Worldwide, about 1 in every 20,000 people have OI. Generally, it is a rare disease.

OI is a genetic disorder the affects the gene that produces collagen in your body. Collagen is a protein that connects tissues in your body. It also helps with the formation of teeth, ligaments, and sclera (white outer tissue of the eyeball).

By looking at a person, you MAY be able to tell if they had OI by their abnormally small stature, the whites of their eyes being a blue color, they would have a triangular head shape, and could potentially be using a walker, wheelchair, or have casts on at the time. However, some people with OI have relatively mild symptoms and you MAY NOT notice that they look different in any way.

Dominant or Recessive?

About 85%-90% of OI cases that are inherited are inherited in dominant manner.
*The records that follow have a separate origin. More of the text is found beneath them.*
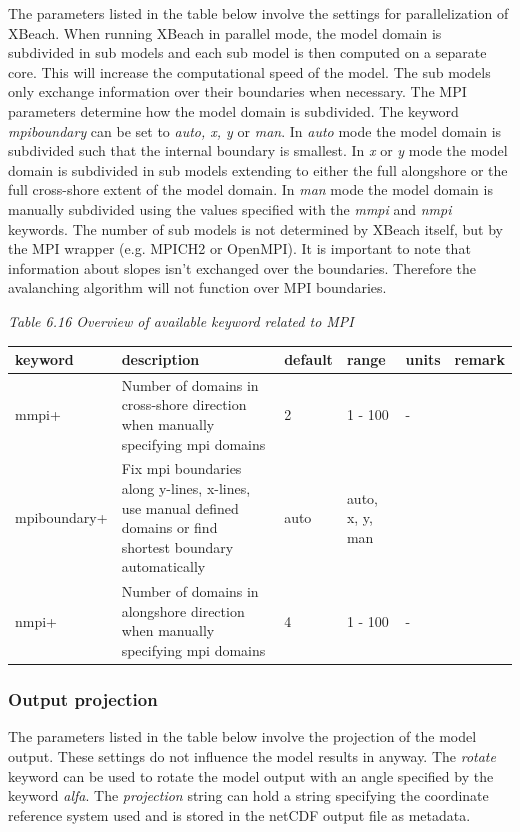 \documentclass{article}
\begin{document}
\noindent The parameters listed in the table below involve the settings for parallelization of XBeach. When running XBeach in parallel mode, the model domain is subdivided in sub models and each sub model is then computed on a separate core. This will increase the computational speed of the model. The sub models only exchange information over their boundaries when necessary. The MPI parameters determine how the model domain is subdivided. The keyword \textit{mpiboundary} can be set to \textit{auto, x, y }or \textit{man}. In \textit{auto} mode the model domain is subdivided such that the internal boundary is smallest. In \textit{x} or \textit{y} mode the model domain is subdivided in sub models extending to either the full alongshore or the full cross-shore extent of the model domain. In \textit{man} mode the model domain is manually subdivided using the values specified with the \textit{mmpi} and \textit{nmpi} keywords. The number of sub models is not determined by XBeach itself, but by the MPI wrapper (e.g. MPICH2 or OpenMPI). It is important to note that information about slopes isn't exchanged over the boundaries. Therefore the avalanching algorithm will not function over MPI boundaries.

\noindent \textit{Table 6.16 Overview of available keyword related to MPI}

\begin{tabular}{|p{0.8in}|p{1.1in}|p{0.6in}|p{0.6in}|p{0.4in}|p{0.6in}|} \hline 
keyword & description & default & range & units & remark \\ \hline 
mmpi+ & Number of domains in cross-shore direction when manually specifying mpi domains & 2 & 1 - 100 & - &  \\ \hline 
mpiboundary+ & Fix mpi boundaries along y-lines, x-lines, use manual defined domains or find shortest boundary automatically & auto & auto, x, y, man &  &  \\ \hline 
nmpi+ & Number of domains in alongshore direction when manually specifying mpi domains & 4 & 1 - 100 & - &  \\ \hline 
\end{tabular}


\subsubsection{ Output projection}

\noindent The parameters listed in the table below involve the projection of the model output. These settings do not influence the model results in anyway. The \textit{rotate} keyword can be used to rotate the model output with an angle specified by the keyword \textit{alfa}. The \textit{projection} string can hold a string specifying the coordinate reference system used and is stored in the netCDF output file as metadata.
\end{document}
There are some rare instances where the disorder is recessive an autosomal however. The different inheritance patterns may also deal with slightly different genes.

35% of OI cases are a result of spontaneous mutations, while the others come from parents affected by OI or parents who are carriers.

The mutations that cause collagen problems can affect either the quantity of collagen or the quality of the collagen produced.

Testing can take place to make a diagnosis if a person is showing symptoms of OI. Tests can also be planned for children whose families have been affected by OI. Testing and diagnosis is usually done during childhood, and a diagnosis can sometimes be made during pregnancy.

There is no cure for OI as of right now. However, there are some ways of dealing with the disorder. Biophosphonates and other medicines are used to make bones stronger and more dense, and surgically placing rods in the bones of the legs often help prevent major fractures. There are minor symptoms of the biophosphonates, including stomach upset and heartburn. On a regular basis, doctors and families focus on mobility and safe exercise such as swimming and physical therapy, as well as keeping fracture numbers to a minimum. Braces, wheelchairs, and casts are useful aids as well.